A WCSB Medicine Hat shallow gas operator observed production decline from 18,000 m3/d to 4,200 m3/d over 6 months on a well producing through 73 mm (2-7/8 inch) tubing at 1.1 MPa wellhead pressure, with erratic surface pressure indicating liquid slugging. Turner critical rate calculation for the well conditions (wellhead pressure 1.1 MPa, gas gravity 0.60, condensate surface tension 20 mN/m, condensate density 720 kg/m3) gave a critical rate of 12,500 m3/d; the well was producing well below this threshold. A 38 mm (1-1/2 inch) velocity string was run inside the existing tubing to reduce the flow area and increase gas velocity above the Turner critical rate at the measured 4,200 m3/d production rate. Post-velocity-string production stabilized at 6,800 m3/d (above the new critical rate of 3,200 m3/d in the smaller tubing), recovering 2,600 m3/d of lost production attributable to liquid loading. The velocity string installation cost $38,000 and returned payout in 4 months at current Medicine Hat gas prices.

Fast Facts: Critical Rate
  • Definition: Minimum flow rate for turbulent onset in pipe/porous media (Reynolds number above 2,100-4,000); also the Turner critical rate for liquid unloading in WCSB gas wells (minimum tubing gas velocity to lift liquids)

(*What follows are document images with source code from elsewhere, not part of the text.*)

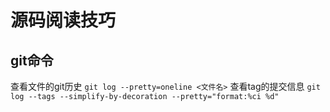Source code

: # 源码阅读技巧
## git命令
查看文件的git历史
`git log --pretty=oneline <文件名>`
查看tag的提交信息
`git log --tags --simplify-by-decoration --pretty="format:%ci %d"`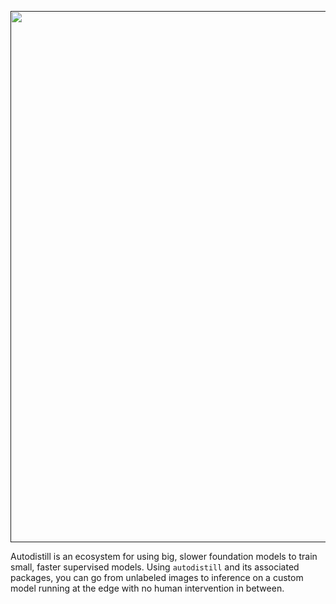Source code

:<div align="center">
  <p>
    <a align="center" href="" target="_blank">
      <img
        width="850"
        src="https://media.roboflow.com/open-source/autodistill/autodistill-banner.jpg?2"
      >
    </a>
  </p>
</div>

Autodistill is an ecosystem for using big, slower foundation models to train small, faster supervised models. Using `autodistill` and its associated packages, you can go from unlabeled images to inference on a custom model running at the edge with no human intervention in between.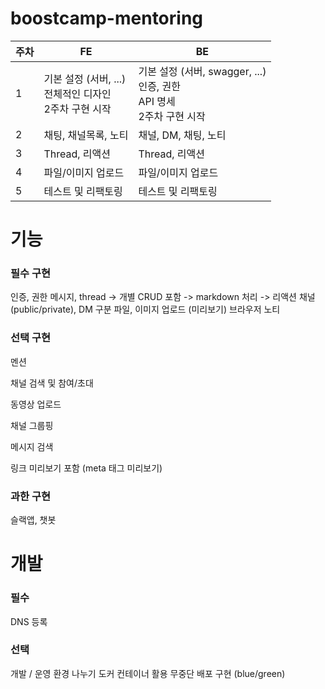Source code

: # boostcamp-mentoring

|주차|FE|BE|
|------|---|---|
|1|기본 설정 (서버, ...)<br>전체적인 디자인<br>2주차 구현 시작 |기본 설정 (서버, swagger, ...)<br>인증, 권한 <br>API 명세 <br>2주차 구현 시작 |
|2|채팅, 채널목록, 노티 |채널, DM, 채팅, 노티 |
|3|Thread, 리액션 |Thread, 리액션 |
|4|파일/이미지 업로드 |파일/이미지 업로드 |
|5|테스트 및 리팩토링 |테스트 및 리팩토링 |


# 기능
### 필수 구현
인증, 권한 
메시지, thread 
-> 개별 CRUD 포함 
-> markdown 처리 
-> 리액션 
채널(public/private), DM 구분 
파일, 이미지 업로드 (미리보기) 
브라우저 노티 


### 선택 구현
멘션 

채널 검색 및 참여/초대 

동영상 업로드 

채널 그룹핑 

메시지 검색 

링크 미리보기 포함 (meta 태그 미리보기) 

### 과한 구현
슬랙앱, 챗봇


# 개발
### 필수
DNS 등록 

### 선택
개발 / 운영 환경 나누기 
도커 컨테이너 활용 
무중단 배포 구현 (blue/green) 

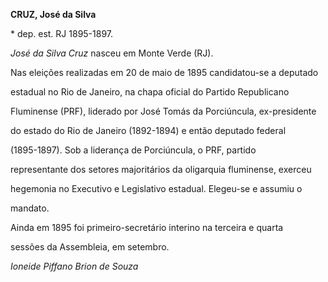 **CRUZ, José da Silva**



\* dep. est. RJ 1895-1897.



*José da Silva Cruz* nasceu em Monte Verde (RJ).



Nas eleições realizadas em 20 de maio de 1895 candidatou-se a deputado

estadual no Rio de Janeiro, na chapa oficial do Partido Republicano

Fluminense (PRF), liderado por José Tomás da Porciúncula, ex-presidente

do estado do Rio de Janeiro (1892-1894) e então deputado federal

(1895-1897). Sob a liderança de Porciúncula, o PRF, partido

representante dos setores majoritários da oligarquia fluminense, exerceu

hegemonia no Executivo e Legislativo estadual. Elegeu-se e assumiu o

mandato.



Ainda em 1895 foi primeiro-secretário interino na terceira e quarta

sessões da Assembleia, em setembro.



*Ioneide Piffano Brion de Souza*



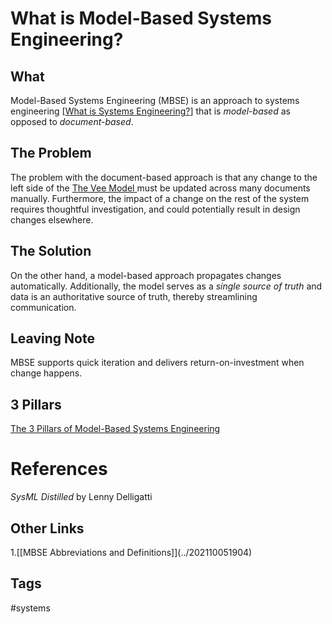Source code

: # What is Model-Based Systems Engineering? 

## What
Model-Based Systems Engineering (MBSE) is an approach to systems engineering [[What is Systems Engineering?](../202201080221)] that is *model-based* as opposed to *document-based*.  

## The Problem
The problem with the document-based approach is that any change to the left side of the [The Vee Model ](../202110032218) must be updated across many documents manually. Furthermore, the impact of a change on the rest of the system requires thoughtful investigation, and could potentially result in design changes elsewhere.  

## The Solution
On the other hand, a model-based approach propagates changes automatically. Additionally, the model serves as a *single source of truth* and data is an authoritative source of truth, thereby streamlining communication.  

## Leaving Note
MBSE supports quick iteration and delivers return-on-investment when change happens.  

## 3 Pillars
[The 3 Pillars of Model-Based Systems Engineering](../202310270335)  

# References
*SysML Distilled* by Lenny Delligatti

## Other Links
1.[\[MBSE Abbreviations and Definitions]\](../202110051904) 

## Tags
#systems
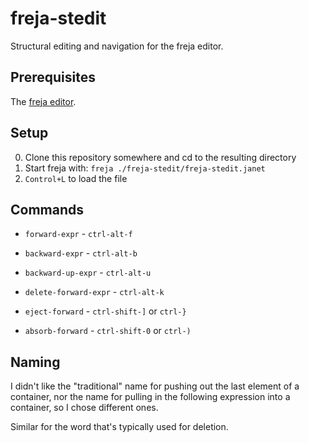 # freja-stedit

Structural editing and navigation for the freja editor.

## Prerequisites

The [freja editor](https://github.com/saikyun/freja).

## Setup

0. Clone this repository somewhere and cd to the resulting directory
1. Start freja with: `freja ./freja-stedit/freja-stedit.janet`
2. `Control+L` to load the file

## Commands

* `forward-expr` - `ctrl-alt-f`

* `backward-expr` - `ctrl-alt-b`

* `backward-up-expr` - `ctrl-alt-u`

* `delete-forward-expr` - `ctrl-alt-k`

* `eject-forward` - `ctrl-shift-]` or `ctrl-}`

* `absorb-forward` - `ctrl-shift-0` or `ctrl-)`

## Naming

I didn't like the "traditional" name for pushing out the last element
of a container, nor the name for pulling in the following expression
into a container, so I chose different ones.

Similar for the word that's typically used for deletion.

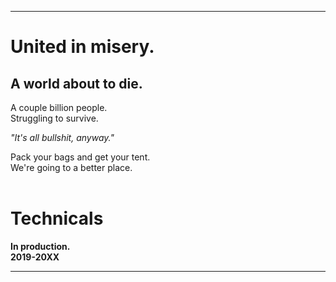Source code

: ----
# United in misery.
## A world about to die.
A couple billion people.  
Struggling to survive.

*"It's all bullshit, anyway."*

Pack your bags and get your tent.  
We're going to a better place.
<br />
<br />

# Technicals

**In production.**  
**2019-20XX**

----
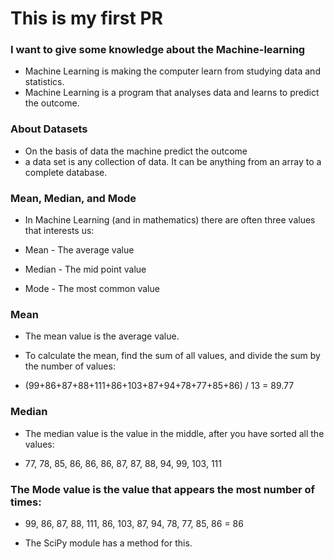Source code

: # This is my first PR
### I want to give some knowledge about the Machine-learning 
- Machine Learning is making the computer learn from studying data and statistics.
- Machine Learning is a program that analyses data and learns to predict the outcome.
### About Datasets
- On the basis of data the machine predict the outcome
- a data set is any collection of data. It can be anything from an array to a complete database.
### Mean, Median, and Mode
- In Machine Learning (and in mathematics) there are often three values that interests us:

- Mean - The average value
- Median - The mid point value
- Mode - The most common value

### Mean
- The mean value is the average value.

- To calculate the mean, find the sum of all values, and divide the sum by the number of values:

- (99+86+87+88+111+86+103+87+94+78+77+85+86) / 13 = 89.77

### Median
- The median value is the value in the middle, after you have sorted all the values:

 - 77, 78, 85, 86, 86, 86, 87, 87, 88, 94, 99, 103, 111

### The Mode value is the value that appears the most number of times:

- 99, 86, 87, 88, 111, 86, 103, 87, 94, 78, 77, 85, 86 = 86

- The SciPy module has a method for this.
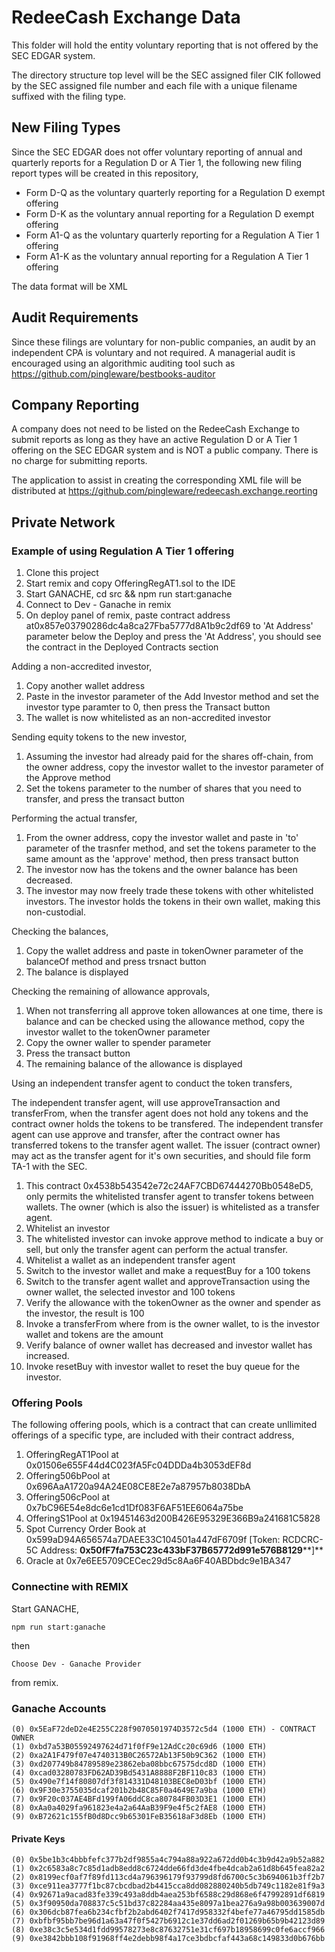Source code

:# RedeeCash Exchange Data

This folder will hold the entity voluntary reporting that is not offered by the SEC EDGAR system.

The directory structure top level will be the SEC assigned filer CIK followed by the SEC assigned file number and each file with a unique filename suffixed with the filing type.

## New Filing Types

Since the SEC EDGAR does not offer voluntary reporting of annual and quarterly reports for a Regulation D or A Tier 1, the following new filing report types will be created in this repository,

* Form D-Q as the voluntary quarterly reporting for a Regulation D exempt offering
* Form D-K as the voluntary annual reporting for a Regulation D exempt offering
* Form A1-Q as the voluntary quarterly reporting for a Regulation A Tier 1 offering
* Form A1-K as the voluntary annual reporting for a Regulation A Tier 1 offering

The data format will be XML

## Audit Requirements

Since these filings are voluntary for non-public companies, an audit by an independent CPA is voluntary and not required. A managerial audit is encouraged using an algorithmic auditing tool such as https://github.com/pingleware/bestbooks-auditor

## Company Reporting

A company does not need to be listed on the RedeeCash Exchange to submit reports as long as they have an active Regulation D or A Tier 1 offering on the SEC EDGAR system and is NOT a public company. There is no charge for submitting reports.

The application to assist in creating the corresponding XML file will be distributed at https://github.com/pingleware/redeecash.exchange.reorting

## Private Network

### Example of using Regulation A Tier 1 offering

1. Clone this project
2. Start remix and copy OfferingRegAT1.sol to the IDE
3. Start GANACHE, cd src && npm run start:ganache
4. Connect to Dev - Ganache in remix
5. On deploy panel of remix, paste contract address at0x857e03790286dc4a8ca27Fba5777d8A1b9c2df69 to 'At Address' parameter below the Deploy and press the 'At Address', you should see the contract in the Deployed Contracts section

Adding a non-accredited investor,

1. Copy another wallet address
2. Paste in the investor parameter of the Add Investor method and set the investor type paramter to 0, then press the Transact button
3. The wallet is now whitelisted as an non-accredited investor

Sending equity tokens to the new investor,

1. Assuming the investor had already paid for the shares off-chain, from the owner address, copy the investor wallet to the investor parameter of the Approve method
2. Set the tokens parameter to the number of shares that you need to transfer, and press the transact button

Performing the actual transfer,

1. From the owner address, copy the investor wallet and paste in 'to' parameter of the trasnfer method, and set the tokens parameter to the same amount as the 'approve' method, then press transact button
2. The investor now has the tokens and the owner balance has been decreased.
3. The investor may now freely trade these tokens with other whitelisted investors. The investor holds the tokens in their own wallet, making this non-custodial.

Checking the balances,

1. Copy the wallet address and paste in tokenOwner parameter of the balanceOf method and press trsnact button
2. The balance is displayed

Checking the remaining of allowance approvals,

1. When not transferring all approve token allowances at one time, there is balance and can be checked using the allowance method, copy the investor wallet to the tokenOwner parameter
2. Copy the owner waller to spender parameter
3. Press the transact button
4. The remaining balance of the allowance is displayed

Using an independent transfer agent to conduct the token transfers,

The independent transfer agent, will use approveTransaction and transferFrom, when the transfer agent does not hold any tokens and the contract owner holds the tokens to be transfered. The independent transfer agent can use approve and transfer, after the contract owner has transferred tokens to the transfer agent wallet. The issuer (contract owner) may act as the transfer agent for it's own securities, and should file form TA-1 with the SEC.

1. This contract 0x4538b543542e72c24AF7CBD67444270Bb0548eD5, only permits the whitelisted transfer agent to transfer tokens between wallets. The owner (which is also the issuer) is whitelisted as a transfer agent.
2. Whitelist an investor
3. The whitelisted investor can invoke approve method to indicate a buy or sell, but only the transfer agent can perform the actual transfer.
4. Whitelist a wallet as an independent transfer agent
5. Switch to the investor wallet and make a requestBuy for a 100 tokens
6. Switch to the transfer agent wallet and approveTransaction using the owner wallet, the selected investor and 100 tokens
7. Verify the allowance with the tokenOwner as the owner and spender as the investor, the result is 100
8. Invoke a transferFrom where from is the owner wallet, to is the investor wallet and tokens are the amount
9. Verify balance of owner wallet has decreased and investor wallet has increased.
10. Invoke resetBuy with investor wallet to reset the buy queue for the investor.

### Offering Pools

The following offering pools, which is a contract that can create unllimited offerings of a specific type, are included with their contract address,

1. OfferingRegAT1Pool at 0x01506e655F44d4C023fA5Fc04DDDa4b3053dEF8d
2. Offering506bPool at 0x696AaA1720a94A24E08CE8E2e7a87957b8038DbA
3. Offering506cPool at 0x7bC96E54e8dc6e1cd1Df083F6AF51EE6064a75be
4. OfferingS1Pool at 0x19451463d200B426E95329E366B9a241681C5828
5. Spot Currency Order Book at 0x599aD94A656574a7DAEE33C104501a447dF6709f [Token: RCDCRC-5C  Address: **0x50fF7fa753C23c433bF37B65772d991e576B8129****]**
6. Oracle at 0x7e6EE5709CECec29d5c8Aa6F40ABDbdc9e1BA347

### Connectine with REMIX

Start GANACHE,

    npm run start:ganache

then

    Choose Dev - Ganache Provider

from remix.

### Ganache Accounts

    (0) 0x5EaF72deD2e4E255C228f9070501974D3572c5d4 (1000 ETH) - CONTRACT OWNER
	(1) 0xbd7a53B05592497624d71f0fF9e12AdCc20c69d6 (1000 ETH)
	(2) 0xa2A1F479f07e4740313B0C26572Ab13F50b9C362 (1000 ETH)
	(3) 0xd207749b84789589e23862eba08bbc67575dcd8D (1000 ETH)
	(4) 0xcad03280783FD62AD39Bd5431A8888F2BF110c83 (1000 ETH)
	(5) 0x490e7f14f80807df3f814331D48103BEC8eD03bf (1000 ETH)
	(6) 0x9F30e3755035dcaf201b2b48C85F0a4649E7a9ba (1000 ETH)
	(7) 0x9F20c037AE4BFd199fA06ddC8ca80784FB03D3E1 (1000 ETH)
	(8) 0xAa0a4029fa961823e4a2a64AaB39F9e4f5c2fAE8 (1000 ETH)
	(9) 0xB72621c155fB0d8Dcc9b65301FeB35618aF3d8Eb (1000 ETH)

#### Private Keys

    (0) 0x5be1b3c4bbbfefc377b2df9855a4c794a88a922a672dd0b4c3b9d42a9b52a882
	(1) 0x2c6583a8c7c85d1adb8edd8c6724dde66fd3de4fbe4dcab2a61d8b645fea82a2
	(2) 0x8199ecf0af7f89fd113cd4a796396179f93799d8fd6700c5c3b694061b3ff2b7
	(3) 0xce911ea3777f1bc87cbcdbad2b4415cca8dd082880240b5db749c1182e81f9a3
	(4) 0x92671a9acad83fe339c493a8ddb4aea253bf6588c29d868e6f47992891df6819
	(5) 0x3f90950da708837c5c51bd37c82284aa435e8097a1bea276a9a98b003639007d
	(6) 0x306dcb87fea6b234cfbf2b2abd6402f7417d958332f4befe77a46795dd1585db
	(7) 0xbfbf95bb7be96d1a63a47f0f5427b6912c1e37dd6ad2f01269b65b9b42123d89
	(8) 0xe38c3c5e534d1fdd99578273e8c87632751e31cf697b18958699c0fe6accf966
	(9) 0xe3842bbb108f91968ff4e2debb98f4a17ce3bdbcfaf443a68c149833d0b676bb
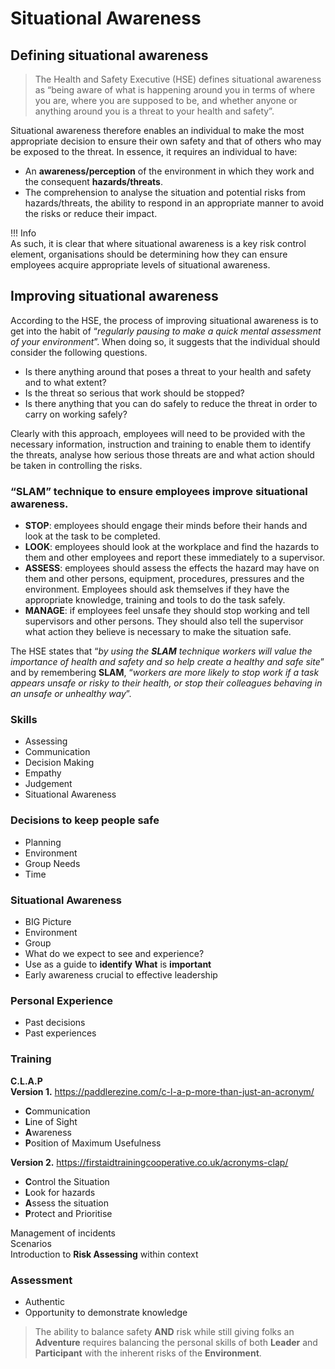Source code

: # Situational Awareness

## Defining situational awareness  
 
> The Health and Safety Executive (HSE) defines situational awareness as “being aware of what is happening around you in terms of where you are, where you are supposed to be, and whether anyone or anything around you is a threat to your health and safety”.  

Situational awareness therefore enables an individual to make the most appropriate decision to ensure their own safety and that of others who may be exposed to the threat. In essence, it requires an individual to have:
  - An **awareness/perception** of the environment in which they work and the consequent **hazards/threats**.
  - The comprehension to analyse the situation and potential risks from hazards/threats, the ability to respond in an appropriate manner to avoid the risks or reduce their impact.  
  
!!! Info  
    As such, it is clear that where situational awareness is a key risk control element, organisations should be determining how they can ensure employees acquire appropriate levels of situational awareness.  

## Improving situational awareness  
According to the HSE, the process of improving situational awareness is to get into the habit of “*regularly pausing to make a quick mental assessment of your environment*”. When doing so, it suggests that the individual should consider the following questions.
  - Is there anything around that poses a threat to your health and safety and to what extent?
  - Is the threat so serious that work should be stopped?  
  - Is there anything that you can do safely to reduce the threat in order to carry on working safely?
  
Clearly with this approach, employees will need to be provided with the necessary information, instruction and training to enable them to identify the threats, analyse how serious those threats are and what action should be taken in controlling the risks.  

### “SLAM” technique to ensure employees improve situational awareness.

- **STOP**: employees should engage their minds before their hands and look at the task to be completed.  
- **LOOK**: employees should look at the workplace and find the hazards to them and other employees and report these immediately to a supervisor.  
- **ASSESS**: employees should assess the effects the hazard may have on them and other persons, equipment, procedures, pressures and the environment. Employees should ask themselves if they have the appropriate knowledge, training and tools to do the task safely.  
- **MANAGE**: if employees feel unsafe they should stop working and tell supervisors and other persons. They should also tell the supervisor what action they believe is necessary to make the situation safe.  

The HSE states that “*by using the **SLAM** technique workers will value the importance of health and safety and so help create a healthy and safe site*” and by remembering **SLAM**, “*workers are more likely to stop work if a task appears unsafe or risky to their health, or stop their colleagues behaving in an unsafe or unhealthy way*”.
  
### Skills  
  - Assessing  
  - Communication  
  - Decision Making  
  - Empathy  
  - Judgement  
  - Situational Awareness
  
### Decisions to keep people safe  
  - Planning  
  - Environment  
  - Group Needs  
  - Time
  
### Situational Awareness  
  - BIG Picture  
  - Environment  
  - Group  
  - What do we expect to see and experience?  
  - Use as a guide to **identify** **What** is **important**  
  - Early awareness crucial to effective leadership 
   
### Personal Experience  
  - Past decisions  
  - Past experiences 
   
### Training  
**C.L.A.P**  
**Version 1.** https://paddlerezine.com/c-l-a-p-more-than-just-an-acronym/  
  - **C**ommunication  
  - **L**ine of Sight  
  - **A**wareness  
  - **P**osition of Maximum Usefulness  
  
**Version 2.** https://firstaidtrainingcooperative.co.uk/acronyms-clap/  
  - **C**ontrol the Situation  
  - **L**ook for hazards  
  - **A**ssess the situation  
  - **P**rotect and Prioritise
  
Management of incidents  
Scenarios  
Introduction to **Risk Assessing** within context  
  
### Assessment  
  - Authentic  
  - Opportunity to demonstrate knowledge
  
> The ability to balance safety **AND** risk while still giving folks an **Adventure** requires balancing the personal skills of both **Leader** and **Participant** with the inherent risks of the **Environment**.  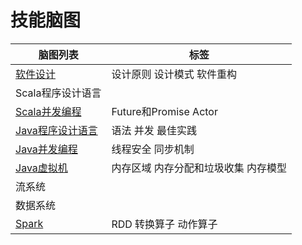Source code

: # 技能脑图
| 脑图列表 | 标签 |
| ------ | ----- |
| [软件设计](https://github.com/dongjiaqiang/SkillMindMap/blob/master/%E8%BD%AF%E4%BB%B6%E8%AE%BE%E8%AE%A1.md) | 设计原则 设计模式 软件重构 |
| Scala程序设计语言 |   |
| [Scala并发编程](https://github.com/dongjiaqiang/SkillMindMap/blob/master/Scala%E5%B9%B6%E5%8F%91%E7%BC%96%E7%A8%8B.md) | Future和Promise Actor   |
| [Java程序设计语言](https://github.com/dongjiaqiang/SkillMindMap/blob/master/Java%E8%AF%AD%E8%A8%80%E7%A8%8B%E5%BA%8F%E8%AE%BE%E8%AE%A1.md) | 语法 并发 最佳实践 |
| [Java并发编程](https://github.com/dongjiaqiang/SkillMindMap/blob/master/Java%E5%B9%B6%E5%8F%91%E7%BC%96%E7%A8%8B.md) | 线程安全 同步机制  |
| [Java虚拟机](https://github.com/dongjiaqiang/SkillMindMap/blob/master/Java%E8%99%9A%E6%8B%9F%E6%9C%BA.md) | 内存区域 内存分配和垃圾收集 内存模型   |
| 流系统 | |
| 数据系统 | |
| [Spark](https://github.com/dongjiaqiang/SkillMindMap/blob/master/Spark.md) | RDD 转换算子 动作算子 |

  • Non-Darcy skin: Turbulence skin D times q; WCSB Cardium/Viking gas wells at 50,000-200,000 m3/d add skin 2-8 above Darcy prediction; 20-50% of near-wellbore pressure drop is inertial at high rates
  • Turner critical rate: WCSB shallow gas (Medicine Hat/Horseshoe Canyon) at 0.5-2 MPa through 60-73 mm tubing: 5,000-25,000 m3/d; below this rate, liquid loading kills the well
  • LIT testing: AER Directive 040 multi-rate deliverability test; LIT slope gives turbulence factor D; turbulence-inclusive AOFP typically 20-40% lower than Darcy-only in high-perm WCSB gas wells
  • Remediation: Plunger lift, velocity string (38 mm inside 73 mm tubing), compression addition, or surfactant injection to reduce liquid surface tension below Turner critical rate

Non-Darcy flow in WCSB high-rate gas wells introduces turbulent pressure losses proportional to velocity squared; the Forchheimer equation adds the inertial beta term to Darcy's law, producing rate-dependent turbulence skin in near-wellbore and proppant pack flow regimes. Liquid loading in WCSB declining gas wells begins below the Turner critical rate; water and condensate accumulate in the tubing string and progressively kill production, requiring plunger lift or velocity string intervention. Deliverability test under AER Directive 040 uses multi-rate LIT analysis to separate Darcy and non-Darcy pressure drop components and determine the turbulence-inclusive AOFP for WCSB gas well production allocation. Plunger lift is the most common WCSB shallow gas well remediation for production below the Turner critical rate; a free-traveling plunger cycles between the wellbore bottom and surface to periodically unload liquid accumulations. Inflow performance relationships for WCSB gas wells must incorporate the non-Darcy turbulence skin to correctly predict well deliverability at rates above the critical turbulent onset rate; Darcy-only IPR curves overestimate deliverability by 20-50% in high-permeability WCSB gas completions.